> Description of the task:
Your answer must be an exact copy of the records below, minus any images.

> Stored data:
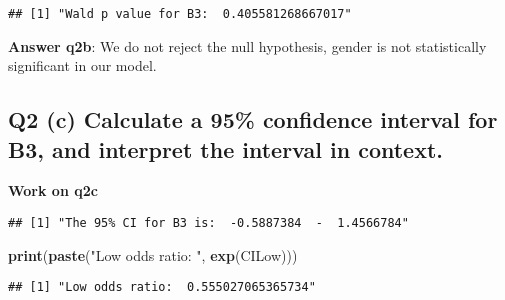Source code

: \documentclass[
]{article}
\newenvironment{Shaded}{\begin{snugshade}}{\end{snugshade}}
\newcommand{\CommentTok}[1]{\textcolor[rgb]{0.56,0.35,0.01}{\textit{#1}}}
\newcommand{\FloatTok}[1]{\textcolor[rgb]{0.00,0.00,0.81}{#1}}
\newcommand{\KeywordTok}[1]{\textcolor[rgb]{0.13,0.29,0.53}{\textbf{#1}}}
\newcommand{\NormalTok}[1]{#1}
\newcommand{\OperatorTok}[1]{\textcolor[rgb]{0.81,0.36,0.00}{\textbf{#1}}}
\newcommand{\StringTok}[1]{\textcolor[rgb]{0.31,0.60,0.02}{#1}}
\begin{document}
\begin{verbatim}
## [1] "Wald p value for B3:  0.405581268667017"
\end{verbatim}

\textbf{Answer q2b}: We do not reject the null hypothesis, gender is not
statistically significant in our model.

\hypertarget{q2-c-calculate-a-95-confidence-interval-for-b3-and-interpret-the-interval-in-context.}{%
\subsection{Q2 (c) Calculate a 95\% confidence interval for B3, and
interpret the interval in
context.}\label{q2-c-calculate-a-95-confidence-interval-for-b3-and-interpret-the-interval-in-context.}}

\textbf{Work on q2c}

\begin{Shaded}
\end{Shaded}

\begin{verbatim}
## [1] "The 95% CI for B3 is:  -0.5887384  -  1.4566784"
\end{verbatim}

\begin{Shaded}
\begin{Highlighting}[]
\KeywordTok{print}\NormalTok{(}\KeywordTok{paste}\NormalTok{(}\StringTok{"Low odds ratio: "}\NormalTok{, }\KeywordTok{exp}\NormalTok{(CILow)))}
\end{Highlighting}
\end{Shaded}

\begin{verbatim}
## [1] "Low odds ratio:  0.555027065365734"
\end{verbatim}
\end{document}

> Written answer:
Source code

: \documentclass[
]{article}
\newenvironment{Shaded}{\begin{snugshade}}{\end{snugshade}}
\newcommand{\CommentTok}[1]{\textcolor[rgb]{0.56,0.35,0.01}{\textit{#1}}}
\newcommand{\FloatTok}[1]{\textcolor[rgb]{0.00,0.00,0.81}{#1}}
\newcommand{\KeywordTok}[1]{\textcolor[rgb]{0.13,0.29,0.53}{\textbf{#1}}}
\newcommand{\NormalTok}[1]{#1}
\newcommand{\OperatorTok}[1]{\textcolor[rgb]{0.81,0.36,0.00}{\textbf{#1}}}
\newcommand{\StringTok}[1]{\textcolor[rgb]{0.31,0.60,0.02}{#1}}
\begin{document}
\begin{verbatim}
## [1] "Wald p value for B3:  0.405581268667017"
\end{verbatim}

\textbf{Answer q2b}: We do not reject the null hypothesis, gender is not
statistically significant in our model.

\hypertarget{q2-c-calculate-a-95-confidence-interval-for-b3-and-interpret-the-interval-in-context.}{%
\subsection{Q2 (c) Calculate a 95\% confidence interval for B3, and
interpret the interval in
context.}\label{q2-c-calculate-a-95-confidence-interval-for-b3-and-interpret-the-interval-in-context.}}

\textbf{Work on q2c}

\begin{Shaded}
\end{Shaded}

\begin{verbatim}
## [1] "The 95% CI for B3 is:  -0.5887384  -  1.4566784"
\end{verbatim}

\begin{Shaded}
\begin{Highlighting}[]
\KeywordTok{print}\NormalTok{(}\KeywordTok{paste}\NormalTok{(}\StringTok{"Low odds ratio: "}\NormalTok{, }\KeywordTok{exp}\NormalTok{(CILow)))}
\end{Highlighting}
\end{Shaded}

\begin{verbatim}
## [1] "Low odds ratio:  0.555027065365734"
\end{verbatim}
\end{document}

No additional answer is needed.